Saved data entries:
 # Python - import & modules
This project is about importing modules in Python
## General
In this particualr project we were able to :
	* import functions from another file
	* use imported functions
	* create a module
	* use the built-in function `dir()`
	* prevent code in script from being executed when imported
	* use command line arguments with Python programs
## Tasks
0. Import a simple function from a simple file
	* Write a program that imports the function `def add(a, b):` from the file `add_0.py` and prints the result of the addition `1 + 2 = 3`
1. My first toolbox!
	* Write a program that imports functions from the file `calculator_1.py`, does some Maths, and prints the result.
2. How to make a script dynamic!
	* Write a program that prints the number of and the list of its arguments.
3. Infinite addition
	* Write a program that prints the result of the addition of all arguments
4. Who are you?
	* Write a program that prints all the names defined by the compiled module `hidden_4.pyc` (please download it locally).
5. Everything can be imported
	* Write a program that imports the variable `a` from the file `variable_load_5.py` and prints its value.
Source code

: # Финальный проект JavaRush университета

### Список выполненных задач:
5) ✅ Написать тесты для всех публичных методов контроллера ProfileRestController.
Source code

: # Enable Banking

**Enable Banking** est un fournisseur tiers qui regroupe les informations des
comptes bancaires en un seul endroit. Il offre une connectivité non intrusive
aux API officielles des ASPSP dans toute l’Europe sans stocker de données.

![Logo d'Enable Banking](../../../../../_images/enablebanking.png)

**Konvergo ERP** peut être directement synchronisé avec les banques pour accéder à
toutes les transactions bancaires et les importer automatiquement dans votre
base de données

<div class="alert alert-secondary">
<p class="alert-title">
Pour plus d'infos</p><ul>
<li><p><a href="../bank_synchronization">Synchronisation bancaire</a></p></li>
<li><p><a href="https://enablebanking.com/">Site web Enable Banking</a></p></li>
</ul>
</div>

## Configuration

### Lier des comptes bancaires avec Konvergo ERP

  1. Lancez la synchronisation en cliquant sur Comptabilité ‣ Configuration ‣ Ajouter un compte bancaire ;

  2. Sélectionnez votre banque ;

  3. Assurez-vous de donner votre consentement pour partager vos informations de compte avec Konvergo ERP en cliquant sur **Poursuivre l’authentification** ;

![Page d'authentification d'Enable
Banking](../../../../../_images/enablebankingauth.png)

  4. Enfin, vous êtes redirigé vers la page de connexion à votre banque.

**Action item:** Each entry above, in full, should be output exactly as it reads.

**Expected answer:**
 # Python - import & modules
This project is about importing modules in Python
## General
In this particualr project we were able to :
	* import functions from another file
	* use imported functions
	* create a module
	* use the built-in function `dir()`
	* prevent code in script from being executed when imported
	* use command line arguments with Python programs
## Tasks
0. Import a simple function from a simple file
	* Write a program that imports the function `def add(a, b):` from the file `add_0.py` and prints the result of the addition `1 + 2 = 3`
1. My first toolbox!
	* Write a program that imports functions from the file `calculator_1.py`, does some Maths, and prints the result.
2. How to make a script dynamic!
	* Write a program that prints the number of and the list of its arguments.
3. Infinite addition
	* Write a program that prints the result of the addition of all arguments
4. Who are you?
	* Write a program that prints all the names defined by the compiled module `hidden_4.pyc` (please download it locally).
5. Everything can be imported
	* Write a program that imports the variable `a` from the file `variable_load_5.py` and prints its value.
Source code

: # Финальный проект JavaRush университета

### Список выполненных задач:
5) ✅ Написать тесты для всех публичных методов контроллера ProfileRestController.
Source code

: # Enable Banking

**Enable Banking** est un fournisseur tiers qui regroupe les informations des
comptes bancaires en un seul endroit. Il offre une connectivité non intrusive
aux API officielles des ASPSP dans toute l’Europe sans stocker de données.

![Logo d'Enable Banking](../../../../../_images/enablebanking.png)

**Konvergo ERP** peut être directement synchronisé avec les banques pour accéder à
toutes les transactions bancaires et les importer automatiquement dans votre
base de données

<div class="alert alert-secondary">
<p class="alert-title">
Pour plus d'infos</p><ul>
<li><p><a href="../bank_synchronization">Synchronisation bancaire</a></p></li>
<li><p><a href="https://enablebanking.com/">Site web Enable Banking</a></p></li>
</ul>
</div>

## Configuration

### Lier des comptes bancaires avec Konvergo ERP

  1. Lancez la synchronisation en cliquant sur Comptabilité ‣ Configuration ‣ Ajouter un compte bancaire ;

  2. Sélectionnez votre banque ;

  3. Assurez-vous de donner votre consentement pour partager vos informations de compte avec Konvergo ERP en cliquant sur **Poursuivre l’authentification** ;

![Page d'authentification d'Enable
Banking](../../../../../_images/enablebankingauth.png)

  4. Enfin, vous êtes redirigé vers la page de connexion à votre banque.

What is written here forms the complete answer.